Extracted material: Begin
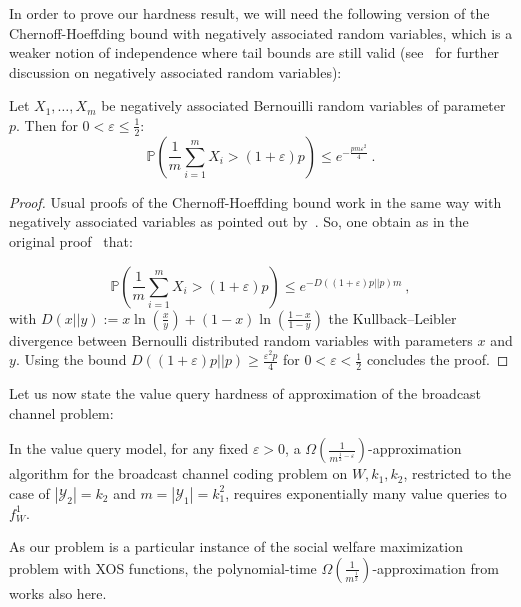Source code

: In order to prove our hardness result, we will need the following version of the Chernoff-Hoeffding bound with negatively associated random variables, which is a weaker notion of independence where tail bounds are still valid (see~\cite{DR98} for further discussion on negatively associated random variables):
\begin{prop}
  \label{prop:chernoff}
  Let $X_1, \ldots, X_m$ be negatively associated Bernouilli random variables of parameter $p$. Then for $0 < \varepsilon \leq \frac{1}{2}$:
  \[ \mathbb{P}\left(\frac{1}{m}\sum_{i=1}^m X_i > (1+\varepsilon)p \right) \leq e^{-\frac{pm\varepsilon^2}{4}} \ . \]
\end{prop}
\begin{proof}
  Usual proofs of the Chernoff-Hoeffding bound work in the same way with negatively associated variables as pointed out by~\cite{DR98}. So, one obtain as in the original proof~\cite{Hoeffding63} that:

  \[ \mathbb{P}\left(\frac{1}{m}\sum_{i=1}^m X_i > (1+\varepsilon)p \right) \leq e^{-D\left((1+\varepsilon)p||p\right)m} \ ,\]
    with $D\left(x||y\right) := x\ln\left(\frac{x}{y}\right) + (1-x)\ln\left(\frac{1-x}{1-y}\right)$ the Kullback–Leibler divergence between Bernoulli distributed random variables with parameters $x$ and $y$. Using the bound $D\left((1+\varepsilon)p||p\right) \geq \frac{\varepsilon^2p}{4}$ for $0 < \varepsilon < \frac{1}{2}$ concludes the proof.
\end{proof}

Let us now state the value query hardness of approximation of the broadcast channel problem:
\begin{theo}
  \label{theo:VQhardnessBC}
  In the value query model, for any fixed $\varepsilon > 0$, a $\Omega\left(\frac{1}{m^{\frac{1}{2}-\varepsilon}}\right)$-approximation algorithm for the broadcast channel coding problem on $W,k_1,k_2$, restricted to the case of $|\mathcal{Y}_2| = k_2$ and $m = |\mathcal{Y}_1| = k_1^2$, requires exponentially many value queries to $f_W^1$.
\end{theo}

\begin{rk}
  As our problem is a particular instance of the social welfare maximization problem with \textrm{XOS} functions, the polynomial-time $\Omega\left(\frac{1}{m^{\frac{1}{2}}}\right)$-approximation from~\cite{DS06} works also here.
\end{rk}

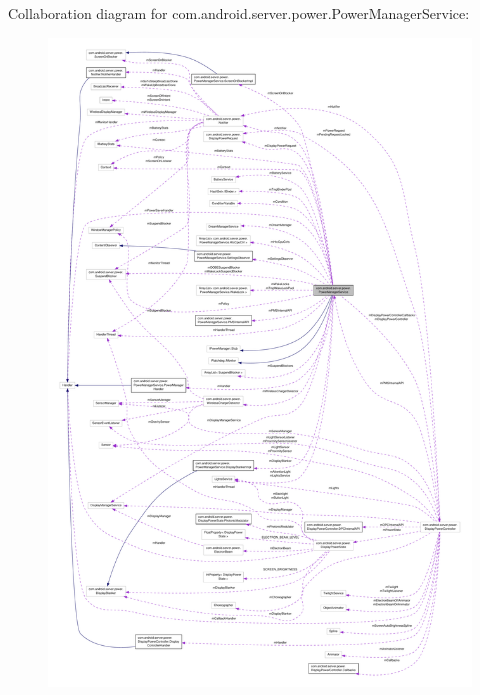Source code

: Collaboration diagram for com.\-android.\-server.\-power.\-Power\-Manager\-Service\-:
\nopagebreak
\begin{figure}[H]
\begin{center}
\leavevmode
\includegraphics[width=350pt]{classcom_1_1android_1_1server_1_1power_1_1PowerManagerService__coll__graph}
\end{center}
\end{figure}
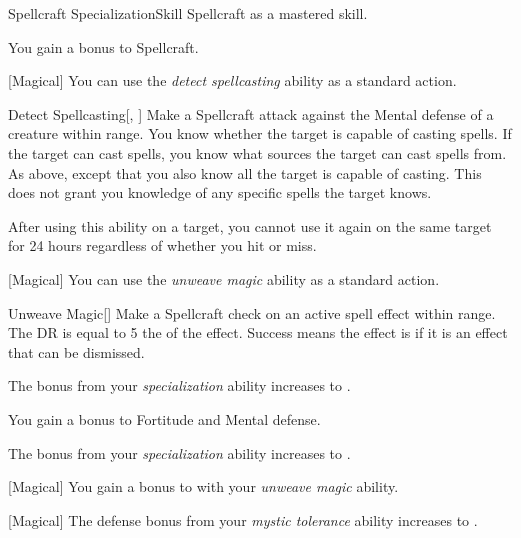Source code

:     \begin{feat}{Spellcraft Specialization}{Skill}
        \featpre Spellcraft as a mastered skill.

         You gain a  bonus to Spellcraft.

        [Magical] You can use the \textit{detect spellcasting} ability as a standard action.
        \begin{apability}{Detect Spellcasting}[, ]
            Make a Spellcraft attack against the Mental defense of a creature within \rngmed range.
            \hit You know whether the target is capable of casting spells.
            If the target can cast spells, you know what sources the target can cast spells from.
            \crit As above, except that you also know all  the target is capable of casting.
            This does not grant you knowledge of any specific spells the target knows.

            After using this ability on a target, you cannot use it again on the same target for 24 hours regardless of whether you hit or miss.
        \end{apability}

        [Magical] You can use the \textit{unweave magic} ability as a standard action.
        \begin{apability}{Unweave Magic}[]
            Make a Spellcraft check on an active spell effect within \rngmed range.
            The DR is equal to 5 \add the  of the effect.
            Success means the effect is  if it is an effect that can be dismissed.
        \end{apability}

         The bonus from your \textit{specialization} ability increases to .

         You gain a  bonus to Fortitude and Mental defense.

         The bonus from your \textit{specialization} ability increases to .

        [Magical] You gain a  bonus to  with your \textit{unweave magic} ability.

        [Magical] The defense bonus from your \textit{mystic tolerance} ability increases to .
    \end{feat}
Extracted material: End
#### [Your instructions]
In the transcription, every picture is to be excluded and the records above given again exactly.

#### [Answer space]
Source code

: In order to prove our hardness result, we will need the following version of the Chernoff-Hoeffding bound with negatively associated random variables, which is a weaker notion of independence where tail bounds are still valid (see~\cite{DR98} for further discussion on negatively associated random variables):
\begin{prop}
  \label{prop:chernoff}
  Let $X_1, \ldots, X_m$ be negatively associated Bernouilli random variables of parameter $p$. Then for $0 < \varepsilon \leq \frac{1}{2}$:
  \[ \mathbb{P}\left(\frac{1}{m}\sum_{i=1}^m X_i > (1+\varepsilon)p \right) \leq e^{-\frac{pm\varepsilon^2}{4}} \ . \]
\end{prop}
\begin{proof}
  Usual proofs of the Chernoff-Hoeffding bound work in the same way with negatively associated variables as pointed out by~\cite{DR98}. So, one obtain as in the original proof~\cite{Hoeffding63} that:

  \[ \mathbb{P}\left(\frac{1}{m}\sum_{i=1}^m X_i > (1+\varepsilon)p \right) \leq e^{-D\left((1+\varepsilon)p||p\right)m} \ ,\]
    with $D\left(x||y\right) := x\ln\left(\frac{x}{y}\right) + (1-x)\ln\left(\frac{1-x}{1-y}\right)$ the Kullback–Leibler divergence between Bernoulli distributed random variables with parameters $x$ and $y$. Using the bound $D\left((1+\varepsilon)p||p\right) \geq \frac{\varepsilon^2p}{4}$ for $0 < \varepsilon < \frac{1}{2}$ concludes the proof.
\end{proof}

Let us now state the value query hardness of approximation of the broadcast channel problem:
\begin{theo}
  \label{theo:VQhardnessBC}
  In the value query model, for any fixed $\varepsilon > 0$, a $\Omega\left(\frac{1}{m^{\frac{1}{2}-\varepsilon}}\right)$-approximation algorithm for the broadcast channel coding problem on $W,k_1,k_2$, restricted to the case of $|\mathcal{Y}_2| = k_2$ and $m = |\mathcal{Y}_1| = k_1^2$, requires exponentially many value queries to $f_W^1$.
\end{theo}

\begin{rk}
  As our problem is a particular instance of the social welfare maximization problem with \textrm{XOS} functions, the polynomial-time $\Omega\left(\frac{1}{m^{\frac{1}{2}}}\right)$-approximation from~\cite{DS06} works also here.
\end{rk}

Source code

: Collaboration diagram for com.\-android.\-server.\-power.\-Power\-Manager\-Service\-:
\nopagebreak
\begin{figure}[H]
\begin{center}
\leavevmode
\includegraphics[width=350pt]{classcom_1_1android_1_1server_1_1power_1_1PowerManagerService__coll__graph}
\end{center}
\end{figure}
Source code

:     \begin{feat}{Spellcraft Specialization}{Skill}
        \featpre Spellcraft as a mastered skill.

         You gain a  bonus to Spellcraft.

        [Magical] You can use the \textit{detect spellcasting} ability as a standard action.
        \begin{apability}{Detect Spellcasting}[, ]
            Make a Spellcraft attack against the Mental defense of a creature within \rngmed range.
            \hit You know whether the target is capable of casting spells.
            If the target can cast spells, you know what sources the target can cast spells from.
            \crit As above, except that you also know all  the target is capable of casting.
            This does not grant you knowledge of any specific spells the target knows.

            After using this ability on a target, you cannot use it again on the same target for 24 hours regardless of whether you hit or miss.
        \end{apability}

        [Magical] You can use the \textit{unweave magic} ability as a standard action.
        \begin{apability}{Unweave Magic}[]
            Make a Spellcraft check on an active spell effect within \rngmed range.
            The DR is equal to 5 \add the  of the effect.
            Success means the effect is  if it is an effect that can be dismissed.
        \end{apability}

         The bonus from your \textit{specialization} ability increases to .

         You gain a  bonus to Fortitude and Mental defense.

         The bonus from your \textit{specialization} ability increases to .

        [Magical] You gain a  bonus to  with your \textit{unweave magic} ability.

        [Magical] The defense bonus from your \textit{mystic tolerance} ability increases to .
    \end{feat}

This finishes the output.